Chcielibyśmy poznać słynny już raport Julii Pitery na temat CBA - powiedział wiceszef sejmowej Komisji Administracji i Spraw Wewnętrznych Jarosław Zieliński (PiS). Jak dodał, PiS "domaga się różnymi drogami, by ten raport został ujawniony".
Poseł przypomniał, że posłowie PiS w Komisji Administracji wystąpili do jej przewodniczącego Marka Biernackiego (PO) z wnioskiem o zwołanie nadzwyczajnego posiedzenia komisji, by zapoznać się z raportem.
Dodał, że posłowie PiS dostali "wstępną" odpowiedź, że posiedzenie nadzwyczajne komisji administracji w tej sprawie nie zostanie zwołane. Zieliński podkreślił, że PiS oczekuje jednak odpowiedzi na piśmie.
PiS, jak mówił Zieliński, pyta publicznie premiera Donalda Tuska "jaki jest status tego dokumentu, który dotyczy CBA". Pytał też, jaki jest status samej Pitery w Kancelarii Premiera.
Ziobro był pytany, czy Julia Pitera powinna podać się do dymisji w związku z pozostawieniem na funkcji szefa CBA ostro krytykowanego przez nią Mariusza Kamińskiego. Obyczaj polityczny, który jest standardem w wielu demokratycznych państwach wymaga odpowiedzialności politycznej - ocenił b.minister.
Julia Pitera na oczach całej Polski (...) uczyniła spektakl (..) insynuacji i oskarżeń wobec Mariusza Kamińskiego, które miały najcięższy kaliber zarzutów o charakterze kryminalnym - mówił Ziobro.
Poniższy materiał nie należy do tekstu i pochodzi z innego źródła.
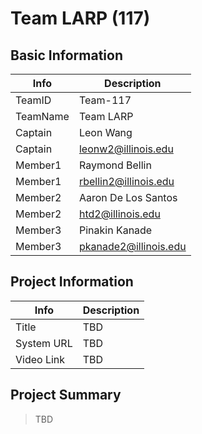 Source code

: # Team LARP (117)

## Basic Information

|   Info      |        Description     |
| ----------- | ---------------------- |
| TeamID      |        Team-117        |
| TeamName    |           Team LARP         |
| Captain     |       Leon Wang     |
| Captain     |  leonw2@illinois.edu  |
| Member1     |        Raymond Bellin       |
| Member1     |   rbellin2@illinois.edu  |
| Member2     |  Aaron De Los Santos  |
| Member2     |   htd2@illinois.edu  |
| Member3     |     Pinakin Kanade     |
| Member3     |  pkanade2@illinois.edu |

## Project Information

|   Info      |        Description     |
| ----------- | ---------------------- |
|  Title      |       TBD     |
| System URL  |      TBD    |
| Video Link  |      TBD     |

## Project Summary

> TBD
Według niego "najwyższy przełożony" Pitery, premier Donald Tusk "robi coś zadziwiającego - wobec tak rażących ocen, wskazujących na kryminalną działalność CBA; twierdzi, że nie ma podstaw by go odwołać".
To oznacza, że wyraża wotum nieufności wobec ostatnich blisko trzech miesięcy działalności J.Pitery, która nie robiła niemal nic innego, jak tylko podważała wiarygodność i zaufanie do M.Kamińskiego - powiedział Ziobro.
Inny poseł PiS, szef sejmowej Komisji do Spraw Kontroli Państwowej Arkadiusz Czartoryski skrytykował Piterę za jej wypowiedzi w sprawie Najwyższej Izby Kontroli.
W grudniowym wywiadzie dla "Polityki" Pitera mówiła m.in. o tym, że NIK jest "bizantyjską strukturą o nieokiełznanej skłonności do działań propagandowych".
Poseł podkreślił, że według Pitery, NIK jest instytucją niewiarygodną, a w wywiadzie minister stwierdziła, że Izba przyniosła 4 mln zł straty. Zdaniem Czartoryskiego, Pitera powiedziała nieprawdę i nie spotkało się to z reakcją premiera i rządu.
W związku z tym, jak zapowiedział Czartoryski, komisja jeszcze w środę zajmie się projektem opinii w sprawie wypowiedzi Pitery o NIK. Poseł podkreślił, że istnieje "bardzo poważne pytanie o wiarygodność tego, co robi Julia Pitera".